Harry says R.I.P.D. seems to be missing 100% of the John Carpenter necessary to make it work!

I’m really a bit frustrated with my feelings on R.I.P.D.  This is a film built upon awkward quirkiness.  Jeff Bridges’ Roy is just about the weirdest character that Jeff Bridges has ever played.   And I know what I’m talking about – cuz I love weird Jeff Bridges.   That said…  because of the hot avatar he has, it sometimes requires him to say… well the damnedest things.   At one level, I could recommend the film entirely upon the strength of Jeff Bridges weirdness, which would be enough for some of you.   Add to that Mary-Louise Parker’s utterly weird Proctor – and Ryan Reynolds’ Rook Nick.  Well, the film feels like a stoner’s film, which again – should work for me – but the film just seemed to be out of tune.   Flat at times and sharply grating at others.   The action is all very Termite Terrace inspired, which is visually fun, but again pointless.

 

I never got bored in the film, but the flick is filled with deflated humor that just sort of lays there, but they’re throwing so much of it at you that it’s sort of like, “groan groan giggle groan laugh.”   You know what it is…   This film should have been directed by John Carpenter.   You know the filmmakers like him, they even cast James Hong as Ryan Reynolds’ Avatar in the real world – and his presence just reminded me…   Man, to see Carpenter join back up with Jeff Bridges and James Hong in a big after life action adventure story – my heart goes pitter patter.

 

However, John Carpenter didn’t direct R.I.P.D. – so that exquiste weirdness of BIG TROUBLE IN LITTLE CHINA…  it just doesn’t work here.  Why exactly?  

 

Well, I think #1 – they do a terrible job with the threat.   It seems that the “DEADERS” – dead folks that refuse to move on and try to stay in the world of the living…  well…  I just didn’t fully grasp them.   They’re played for laughs and visual gags, but never with a real sense of menace for me.   When the big shit goes down in the final act, it’s just a whole bunch of sound and fury.  It’s an incredible 3D sequence – actually the whole film is quite a fun 3D experience – lots of depth and they’re not afraid to float stuff out over the audience.   But in the MEN IN BLACK series, they did give the various aliens some personalities, they just weren’t farting, odd noise generators.  

 

Films like this are built on the awesome of their villains.
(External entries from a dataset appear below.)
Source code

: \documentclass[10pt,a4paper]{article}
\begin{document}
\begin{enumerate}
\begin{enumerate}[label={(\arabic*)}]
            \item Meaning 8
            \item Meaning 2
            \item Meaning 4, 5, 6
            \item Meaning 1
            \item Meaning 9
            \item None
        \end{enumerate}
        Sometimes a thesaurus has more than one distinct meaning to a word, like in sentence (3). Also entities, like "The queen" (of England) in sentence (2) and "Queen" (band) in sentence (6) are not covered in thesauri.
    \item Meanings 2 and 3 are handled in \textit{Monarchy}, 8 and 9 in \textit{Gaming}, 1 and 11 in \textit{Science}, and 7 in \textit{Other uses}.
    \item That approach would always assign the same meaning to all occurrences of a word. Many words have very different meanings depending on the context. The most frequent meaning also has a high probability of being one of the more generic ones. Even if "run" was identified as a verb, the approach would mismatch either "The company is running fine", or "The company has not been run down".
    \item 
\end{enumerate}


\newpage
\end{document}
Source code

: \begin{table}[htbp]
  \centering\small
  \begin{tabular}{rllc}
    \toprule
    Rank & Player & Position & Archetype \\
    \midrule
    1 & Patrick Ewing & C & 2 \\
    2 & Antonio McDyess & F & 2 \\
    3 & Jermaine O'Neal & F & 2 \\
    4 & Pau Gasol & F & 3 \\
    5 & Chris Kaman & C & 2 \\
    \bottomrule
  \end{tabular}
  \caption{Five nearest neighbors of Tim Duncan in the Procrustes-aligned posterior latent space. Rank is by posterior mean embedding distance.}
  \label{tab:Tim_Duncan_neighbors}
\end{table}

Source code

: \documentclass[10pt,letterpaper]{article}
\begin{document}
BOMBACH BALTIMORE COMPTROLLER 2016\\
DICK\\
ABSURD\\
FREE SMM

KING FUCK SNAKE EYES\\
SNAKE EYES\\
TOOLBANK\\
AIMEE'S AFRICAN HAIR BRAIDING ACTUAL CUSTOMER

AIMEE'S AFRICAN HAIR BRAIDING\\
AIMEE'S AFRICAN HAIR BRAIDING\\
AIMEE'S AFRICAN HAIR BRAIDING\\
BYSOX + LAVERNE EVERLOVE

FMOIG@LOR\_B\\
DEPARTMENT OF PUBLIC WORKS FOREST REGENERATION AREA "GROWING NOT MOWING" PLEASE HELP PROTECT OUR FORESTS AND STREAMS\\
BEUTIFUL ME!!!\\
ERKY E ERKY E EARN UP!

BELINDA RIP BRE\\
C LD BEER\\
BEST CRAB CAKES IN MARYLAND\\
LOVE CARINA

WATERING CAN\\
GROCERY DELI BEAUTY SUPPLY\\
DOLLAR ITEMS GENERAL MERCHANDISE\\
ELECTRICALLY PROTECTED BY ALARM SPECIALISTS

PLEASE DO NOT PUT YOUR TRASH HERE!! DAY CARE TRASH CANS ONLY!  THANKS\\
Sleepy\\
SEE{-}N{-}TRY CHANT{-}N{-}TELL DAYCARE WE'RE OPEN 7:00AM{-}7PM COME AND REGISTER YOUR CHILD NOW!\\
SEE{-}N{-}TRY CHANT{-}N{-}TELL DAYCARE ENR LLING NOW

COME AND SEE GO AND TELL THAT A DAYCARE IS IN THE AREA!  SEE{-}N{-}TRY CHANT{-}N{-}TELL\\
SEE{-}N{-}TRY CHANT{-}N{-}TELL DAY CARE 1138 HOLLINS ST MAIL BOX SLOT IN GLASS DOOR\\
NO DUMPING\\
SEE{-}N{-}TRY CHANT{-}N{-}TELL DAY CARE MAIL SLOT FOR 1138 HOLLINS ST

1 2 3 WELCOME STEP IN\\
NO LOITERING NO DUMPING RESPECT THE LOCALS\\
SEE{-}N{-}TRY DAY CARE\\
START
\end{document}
Here, I think it comes up way short.   That’s because the film tells you who the villain is before Ryan’s Nick has even become a Rook.   Then – rather than build that confrontation, the film decides to go on a follow the gold nuggets chase, which gives us plenty of time to see how utterly bizarre Bridges and Reynolds are as a team – and I really can emphasize this enough – they’re so fucking weird.   The film wallows in weird.   Bathes in weird.   It’s really fucking weird.   

 

There’s a moment at the end of this film between Jeff Bridges and Mary-Louise Parker – that comes so out of nowhere – and is so wtf – that you don’t laugh, you just make that odd face.   But after the “ankle fetish” stuff – I guess I shouldn’t have been as perplexed by this as I was, but there I was.  

 

The film used weird to substitute for having the characters actually relate, to build any depth at all for the villains.   That said, there’s a whole lot of fun visuals & performances – it just doesn’t congeal into something better than it’s parts.  At this point, I’d say see PACIFIC RIM again.   It is actually funnier than this film, while also telling a spectacular visual story that feels like nothing you’ve ever seen.   This?   This feels like MEN IN BLACK – with even weirder writers.  The ankle thing is just the oddest fetish sold on camera since Tarantino’s foot fetish in FROM DUSK TIL DAWN.     So weird.  Odd.  If you want to just celebrate weirdness for weirdness sake – by all means, it’s worth a matinee.   But you’d still enjoy PACIFIC RIM a helluva lot more!

 

Such an aggravating film – you could tell it wanted to be better than it was.   Its heart was there, it just didn’t seem to have the story foundation and fully balanced material that would have pulled the thing off brilliantly.   Something feels out of whack with this one.